Three United Nations experts today welcomed Australia’s endorsement of the United Nations landmark declaration outlining the rights of the world’s estimated 370 million indigenous people and outlawing discrimination against them.
Australia, along with Canada, New Zealand and the United States, originally voted against the Declaration on the Rights of Indigenous Peoples when it was adopted by the General Assembly in September 2007, a move that followed more than two decades of debate.
A non-binding text, the Declaration sets out the individual and collective rights of indigenous peoples, as well as their rights to culture, identity, language, employment, health, education and other issues.

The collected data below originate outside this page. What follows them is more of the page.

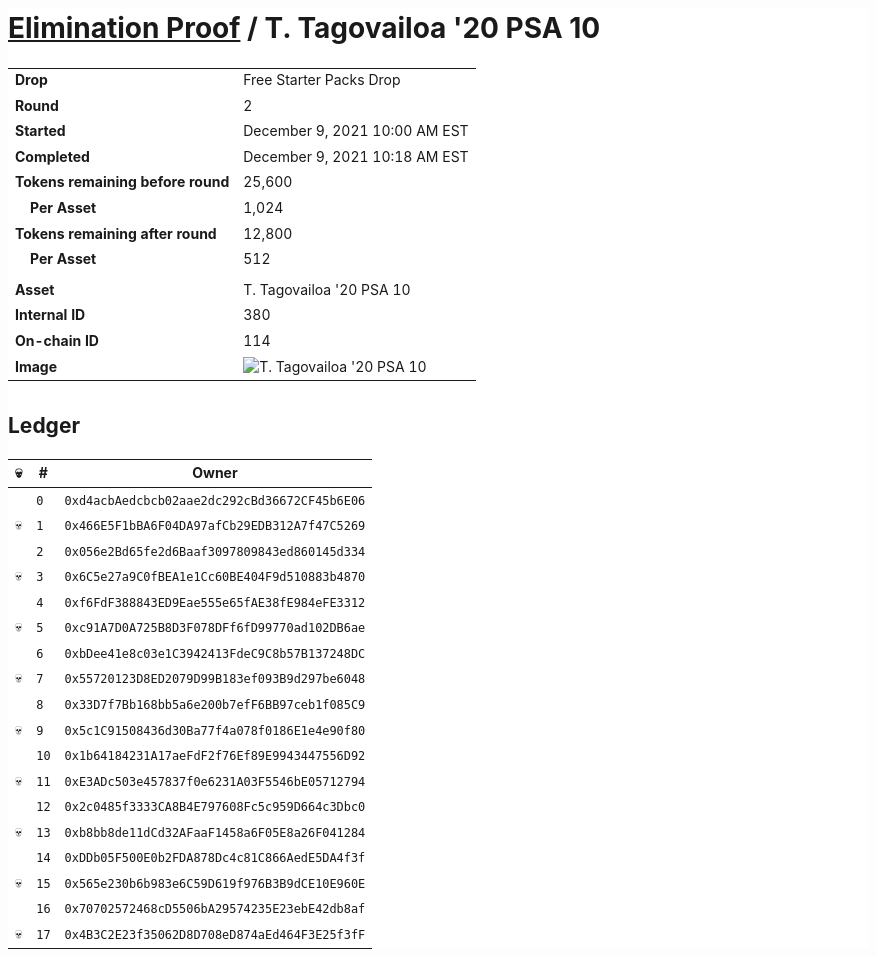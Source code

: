 # [Elimination Proof](./readme.md) / T. Tagovailoa &#039;20 PSA 10

|||
|---|---|
| **Drop** | Free Starter Packs Drop |
| **Round** | 2 |
| **Started** | December 9, 2021 10:00 AM EST |
| **Completed** | December 9, 2021 10:18 AM EST |
| **Tokens remaining before round** | 25,600 |
| **&nbsp;&nbsp;&nbsp;&nbsp;Per Asset** | 1,024 |
| **Tokens remaining after round** | 12,800 |
| **&nbsp;&nbsp;&nbsp;&nbsp;Per Asset** | 512 |
| | |
| **Asset** | T. Tagovailoa &#039;20 PSA 10 |
| **Internal ID** | 380 |
| **On-chain ID** | 114 |
| **Image** | <img src="https://tcdn.blokpax.com/95048cbb-7e83-4657-8418-48738bc25f7c/802f4aa4cdfc568a956332221035a5c732eea578f18b3816457e4509b0f486cc.jpg" height="200" alt="T. Tagovailoa &#039;20 PSA 10" /> |

## Ledger

| 💀 | # | Owner |
| --- | --- | --- |
|  | `0` | `0xd4acbAedcbcb02aae2dc292cBd36672CF45b6E06` |
| 💀 | `1` | `0x466E5F1bBA6F04DA97afCb29EDB312A7f47C5269` |
|  | `2` | `0x056e2Bd65fe2d6Baaf3097809843ed860145d334` |
| 💀 | `3` | `0x6C5e27a9C0fBEA1e1Cc60BE404F9d510883b4870` |
|  | `4` | `0xf6FdF388843ED9Eae555e65fAE38fE984eFE3312` |
| 💀 | `5` | `0xc91A7D0A725B8D3F078DFf6fD99770ad102DB6ae` |
|  | `6` | `0xbDee41e8c03e1C3942413FdeC9C8b57B137248DC` |
| 💀 | `7` | `0x55720123D8ED2079D99B183ef093B9d297be6048` |
|  | `8` | `0x33D7f7Bb168bb5a6e200b7efF6BB97ceb1f085C9` |
| 💀 | `9` | `0x5c1C91508436d30Ba77f4a078f0186E1e4e90f80` |
|  | `10` | `0x1b64184231A17aeFdF2f76Ef89E9943447556D92` |
| 💀 | `11` | `0xE3ADc503e457837f0e6231A03F5546bE05712794` |
|  | `12` | `0x2c0485f3333CA8B4E797608Fc5c959D664c3Dbc0` |
| 💀 | `13` | `0xb8bb8de11dCd32AFaaF1458a6F05E8a26F041284` |
|  | `14` | `0xDDb05F500E0b2FDA878Dc4c81C866AedE5DA4f3f` |
| 💀 | `15` | `0x565e230b6b983e6C59D619f976B3B9dCE10E960E` |
|  | `16` | `0x70702572468cD5506bA29574235E23ebE42db8af` |
| 💀 | `17` | `0x4B3C2E23f35062D8D708eD874aEd464F3E25f3fF` |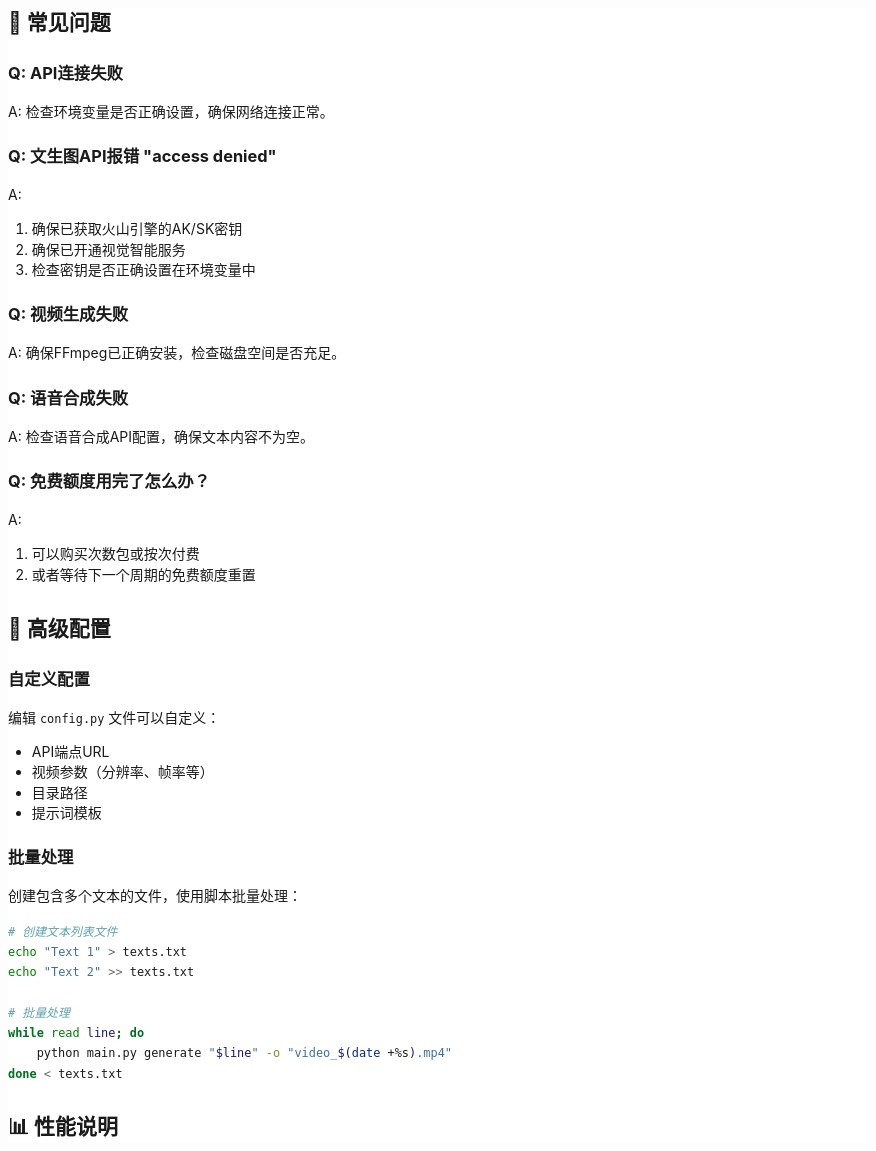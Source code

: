 ## 🐛 常见问题

### Q: API连接失败
A: 检查环境变量是否正确设置，确保网络连接正常。

### Q: 文生图API报错 "access denied"
A: 
1. 确保已获取火山引擎的AK/SK密钥
2. 确保已开通视觉智能服务
3. 检查密钥是否正确设置在环境变量中

### Q: 视频生成失败
A: 确保FFmpeg已正确安装，检查磁盘空间是否充足。

### Q: 语音合成失败
A: 检查语音合成API配置，确保文本内容不为空。

### Q: 免费额度用完了怎么办？
A: 
1. 可以购买次数包或按次付费
2. 或者等待下一个周期的免费额度重置

## 🔧 高级配置

### 自定义配置

编辑 `config.py` 文件可以自定义：
- API端点URL
- 视频参数（分辨率、帧率等）
- 目录路径
- 提示词模板

### 批量处理

创建包含多个文本的文件，使用脚本批量处理：

```bash
# 创建文本列表文件
echo "Text 1" > texts.txt
echo "Text 2" >> texts.txt

# 批量处理
while read line; do
    python main.py generate "$line" -o "video_$(date +%s).mp4"
done < texts.txt
```

## 📊 性能说明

The Declaration emphasizes the rights of indigenous peoples to maintain and strengthen their own institutions, cultures and traditions and to pursue their development in keeping with their own needs and aspirations.
It also prohibits discrimination against indigenous peoples and promotes their full and effective participation in all matters that concern them, and their right to remain distinct and to pursue their own visions of economic and social development.
“The rights recognized in the Declaration constitute the minimum standards for the survival, dignity and well-being of the indigenous peoples of the world,” according to a statement issued by James Anaya, the Special Rapporteur on the human rights situation and fundamental freedoms of indigenous people; John Henriksen, the Chairperson-Rapportueur of the UN Expert Mechanism on the Rights of Indigenous Peoples; and Victoria Tauli-Corupz, Chairperson of the UN Permanent Forum on Indigenous Issues.
Australia’s endorsement of the Declaration is of “crucial importance” since it strengthens the global consensus on the rights of indigenous peoples, the experts noted.
They also called on Member States to implement the agreement at both national and regional levels, in consultation with indigenous peoples.